DATA SHOWN
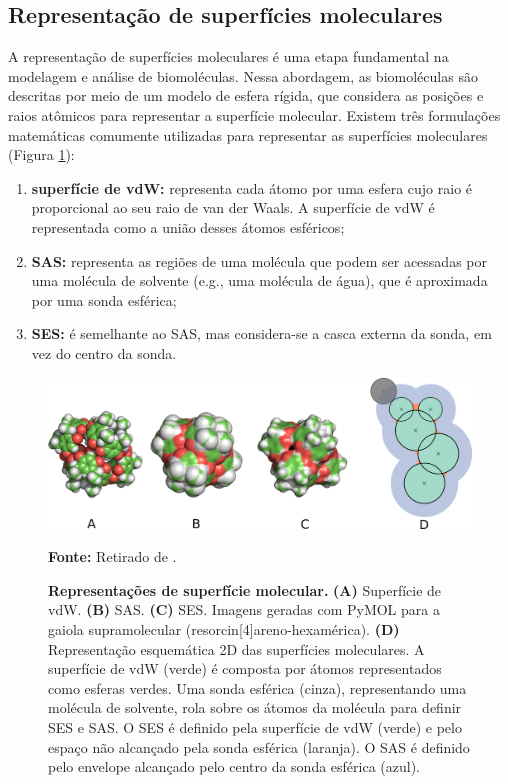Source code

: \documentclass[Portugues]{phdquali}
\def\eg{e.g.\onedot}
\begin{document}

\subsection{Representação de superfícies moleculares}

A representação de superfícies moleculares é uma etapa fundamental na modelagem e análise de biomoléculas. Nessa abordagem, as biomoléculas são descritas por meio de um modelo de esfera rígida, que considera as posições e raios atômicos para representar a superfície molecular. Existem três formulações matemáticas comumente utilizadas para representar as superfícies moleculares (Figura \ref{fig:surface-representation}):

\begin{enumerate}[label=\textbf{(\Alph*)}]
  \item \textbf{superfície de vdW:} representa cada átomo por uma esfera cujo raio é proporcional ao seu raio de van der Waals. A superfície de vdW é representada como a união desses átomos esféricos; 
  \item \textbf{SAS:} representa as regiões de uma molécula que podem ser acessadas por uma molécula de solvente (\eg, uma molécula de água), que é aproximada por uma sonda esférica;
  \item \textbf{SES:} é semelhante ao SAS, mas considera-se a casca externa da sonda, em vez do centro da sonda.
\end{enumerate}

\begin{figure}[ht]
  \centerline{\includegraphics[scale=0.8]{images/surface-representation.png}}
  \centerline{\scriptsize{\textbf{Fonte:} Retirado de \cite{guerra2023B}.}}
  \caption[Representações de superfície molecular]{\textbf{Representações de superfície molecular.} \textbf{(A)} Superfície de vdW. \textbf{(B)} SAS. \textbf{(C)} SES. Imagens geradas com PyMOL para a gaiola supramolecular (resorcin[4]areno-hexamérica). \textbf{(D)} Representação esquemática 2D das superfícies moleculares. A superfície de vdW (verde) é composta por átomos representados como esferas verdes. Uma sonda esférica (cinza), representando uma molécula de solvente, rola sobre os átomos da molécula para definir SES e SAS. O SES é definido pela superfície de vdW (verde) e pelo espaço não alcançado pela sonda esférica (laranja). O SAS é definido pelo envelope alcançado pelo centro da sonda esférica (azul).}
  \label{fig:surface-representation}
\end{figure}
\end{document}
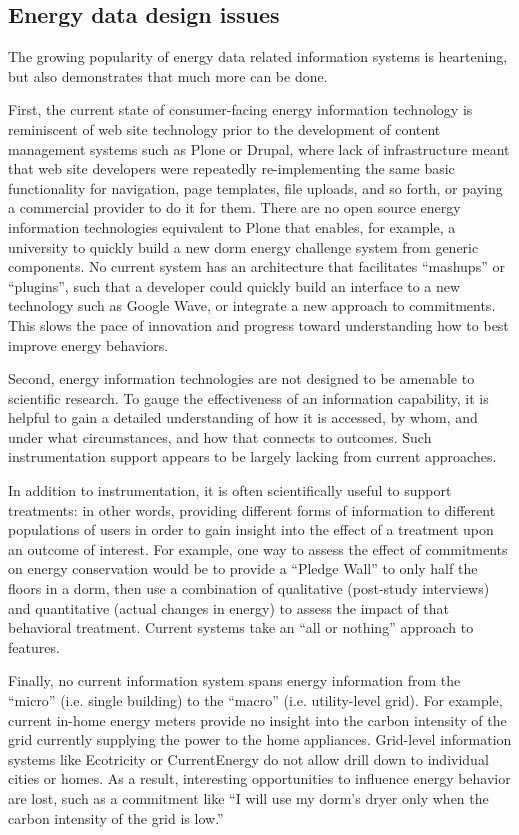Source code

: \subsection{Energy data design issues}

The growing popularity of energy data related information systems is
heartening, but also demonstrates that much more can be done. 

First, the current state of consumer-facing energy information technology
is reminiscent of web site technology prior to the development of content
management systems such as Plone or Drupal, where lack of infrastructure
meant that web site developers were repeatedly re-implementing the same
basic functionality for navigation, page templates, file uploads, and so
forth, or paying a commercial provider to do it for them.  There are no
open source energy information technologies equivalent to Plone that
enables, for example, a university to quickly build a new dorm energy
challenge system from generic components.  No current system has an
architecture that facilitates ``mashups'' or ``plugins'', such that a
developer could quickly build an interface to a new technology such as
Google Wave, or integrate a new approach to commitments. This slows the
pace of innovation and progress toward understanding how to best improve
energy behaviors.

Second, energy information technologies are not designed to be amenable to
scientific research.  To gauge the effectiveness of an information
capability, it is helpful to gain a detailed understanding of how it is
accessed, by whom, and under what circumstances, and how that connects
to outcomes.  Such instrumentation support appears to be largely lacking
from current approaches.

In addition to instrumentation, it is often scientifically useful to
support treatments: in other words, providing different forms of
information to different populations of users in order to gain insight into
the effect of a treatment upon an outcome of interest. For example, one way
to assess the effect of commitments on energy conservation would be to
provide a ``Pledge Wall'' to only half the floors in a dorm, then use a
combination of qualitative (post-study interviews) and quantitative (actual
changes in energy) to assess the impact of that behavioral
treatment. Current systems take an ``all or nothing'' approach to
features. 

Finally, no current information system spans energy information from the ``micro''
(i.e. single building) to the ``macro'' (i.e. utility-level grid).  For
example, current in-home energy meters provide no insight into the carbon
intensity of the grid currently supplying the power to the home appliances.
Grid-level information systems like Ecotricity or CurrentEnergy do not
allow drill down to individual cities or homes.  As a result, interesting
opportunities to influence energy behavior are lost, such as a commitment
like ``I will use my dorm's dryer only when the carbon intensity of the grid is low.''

EXERCISE OBJECTIVE
Skip the pictures and transcribe the rest of the records exactly.

WRITTEN ANSWER
Source code

: \documentclass[Portugues]{phdquali}
\def\eg{e.g.\onedot}
\begin{document}

\subsection{Representação de superfícies moleculares}

A representação de superfícies moleculares é uma etapa fundamental na modelagem e análise de biomoléculas. Nessa abordagem, as biomoléculas são descritas por meio de um modelo de esfera rígida, que considera as posições e raios atômicos para representar a superfície molecular. Existem três formulações matemáticas comumente utilizadas para representar as superfícies moleculares (Figura \ref{fig:surface-representation}):

\begin{enumerate}[label=\textbf{(\Alph*)}]
  \item \textbf{superfície de vdW:} representa cada átomo por uma esfera cujo raio é proporcional ao seu raio de van der Waals. A superfície de vdW é representada como a união desses átomos esféricos; 
  \item \textbf{SAS:} representa as regiões de uma molécula que podem ser acessadas por uma molécula de solvente (\eg, uma molécula de água), que é aproximada por uma sonda esférica;
  \item \textbf{SES:} é semelhante ao SAS, mas considera-se a casca externa da sonda, em vez do centro da sonda.
\end{enumerate}

\begin{figure}[ht]
  \centerline{\includegraphics[scale=0.8]{images/surface-representation.png}}
  \centerline{\scriptsize{\textbf{Fonte:} Retirado de \cite{guerra2023B}.}}
  \caption[Representações de superfície molecular]{\textbf{Representações de superfície molecular.} \textbf{(A)} Superfície de vdW. \textbf{(B)} SAS. \textbf{(C)} SES. Imagens geradas com PyMOL para a gaiola supramolecular (resorcin[4]areno-hexamérica). \textbf{(D)} Representação esquemática 2D das superfícies moleculares. A superfície de vdW (verde) é composta por átomos representados como esferas verdes. Uma sonda esférica (cinza), representando uma molécula de solvente, rola sobre os átomos da molécula para definir SES e SAS. O SES é definido pela superfície de vdW (verde) e pelo espaço não alcançado pela sonda esférica (laranja). O SAS é definido pelo envelope alcançado pelo centro da sonda esférica (azul).}
  \label{fig:surface-representation}
\end{figure}
\end{document}
Source code

: \subsection{Energy data design issues}

The growing popularity of energy data related information systems is
heartening, but also demonstrates that much more can be done. 

First, the current state of consumer-facing energy information technology
is reminiscent of web site technology prior to the development of content
management systems such as Plone or Drupal, where lack of infrastructure
meant that web site developers were repeatedly re-implementing the same
basic functionality for navigation, page templates, file uploads, and so
forth, or paying a commercial provider to do it for them.  There are no
open source energy information technologies equivalent to Plone that
enables, for example, a university to quickly build a new dorm energy
challenge system from generic components.  No current system has an
architecture that facilitates ``mashups'' or ``plugins'', such that a
developer could quickly build an interface to a new technology such as
Google Wave, or integrate a new approach to commitments. This slows the
pace of innovation and progress toward understanding how to best improve
energy behaviors.

Second, energy information technologies are not designed to be amenable to
scientific research.  To gauge the effectiveness of an information
capability, it is helpful to gain a detailed understanding of how it is
accessed, by whom, and under what circumstances, and how that connects
to outcomes.  Such instrumentation support appears to be largely lacking
from current approaches.

In addition to instrumentation, it is often scientifically useful to
support treatments: in other words, providing different forms of
information to different populations of users in order to gain insight into
the effect of a treatment upon an outcome of interest. For example, one way
to assess the effect of commitments on energy conservation would be to
provide a ``Pledge Wall'' to only half the floors in a dorm, then use a
combination of qualitative (post-study interviews) and quantitative (actual
changes in energy) to assess the impact of that behavioral
treatment. Current systems take an ``all or nothing'' approach to
features. 

Finally, no current information system spans energy information from the ``micro''
(i.e. single building) to the ``macro'' (i.e. utility-level grid).  For
example, current in-home energy meters provide no insight into the carbon
intensity of the grid currently supplying the power to the home appliances.
Grid-level information systems like Ecotricity or CurrentEnergy do not
allow drill down to individual cities or homes.  As a result, interesting
opportunities to influence energy behavior are lost, such as a commitment
like ``I will use my dorm's dryer only when the carbon intensity of the grid is low.''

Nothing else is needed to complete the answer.